***** Input data *****

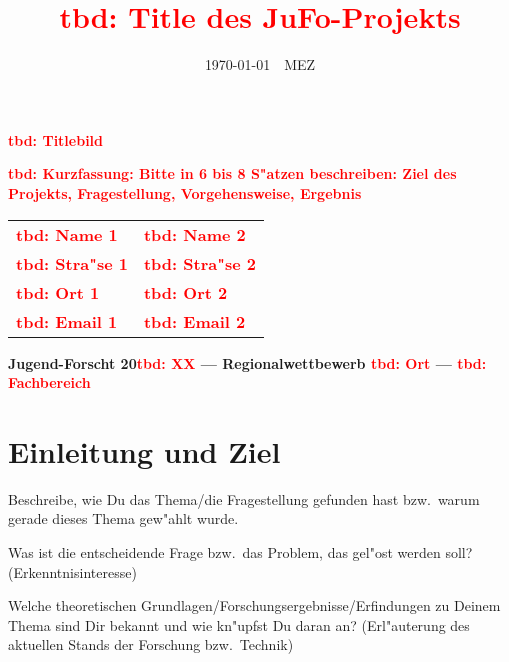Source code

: \documentclass[10pt,twoside]{article}  %
\newcommand{\tbd}[1]{\textcolor{red}{\large \bf tbd: #1}}
\begin{document}
  \title{\tbd{Title des JuFo-Projekts}}
  \setlength{\parskip}{0ex}
  \date{\today \ \currenttime \ MEZ}
  \maketitle
  \begin{center}
    \tbd{Titlebild}
  \end{center}

  \hrulefill

  \tbd{Kurzfassung: Bitte in 6 bis 8 S"atzen beschreiben: Ziel des Projekts,
    Fragestellung, Vorgehensweise, Ergebnis} %

  \hrulefill

  \vfill
  \begin{tabular}{C{0.5\textwidth}C{0.5\textwidth}}
    \textbf{\tbd{Name 1}}    & \textbf{\tbd{Name 2}} \\
    \textbf{\tbd{Stra"se 1}} & \textbf{\tbd{Stra"se 2}} \\
    \textbf{\tbd{Ort 1}}     & \textbf{\tbd{Ort 2}} \\
    \textbf{\tbd{Email 1}}   & \textbf{\tbd{Email 2}} \\
  \end{tabular}
  \vfill

  \hrulefill

  \parbox{\textwidth}{\centering \bf Jugend-Forscht 20\tbd{XX} ---
    Regionalwettbewerb \tbd{Ort} --- \tbd{Fachbereich}}
  \thispagestyle{empty}
  \newpage

  \tableofcontents
  \listoffigures
  \listoftables
  \setlength{\parskip}{1ex}
  \cleardoublepage


  \section{Einleitung und Ziel} %
    Beschreibe, wie Du das Thema/die Fragestellung gefunden hast bzw.\ warum
    gerade dieses Thema gew"ahlt wurde.

    Was ist die entscheidende Frage bzw.\ das Problem, das gel"ost werden soll?
    (Erkenntnisinteresse)

    Welche theoretischen Grundlagen/Forschungsergebnisse/Erfindungen zu Deinem
    Thema sind Dir bekannt und wie kn"upfst Du daran an? (Erl"auterung des
    aktuellen Stands der Forschung bzw.\ Technik)
\end{document}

*****

## [What you should do]
Wherever a line of the data holds "Ziel", copy that line.

## [Task response]
  \tbd{Kurzfassung: Bitte in 6 bis 8 S"atzen beschreiben: Ziel des Projekts,
  \section{Einleitung und Ziel} %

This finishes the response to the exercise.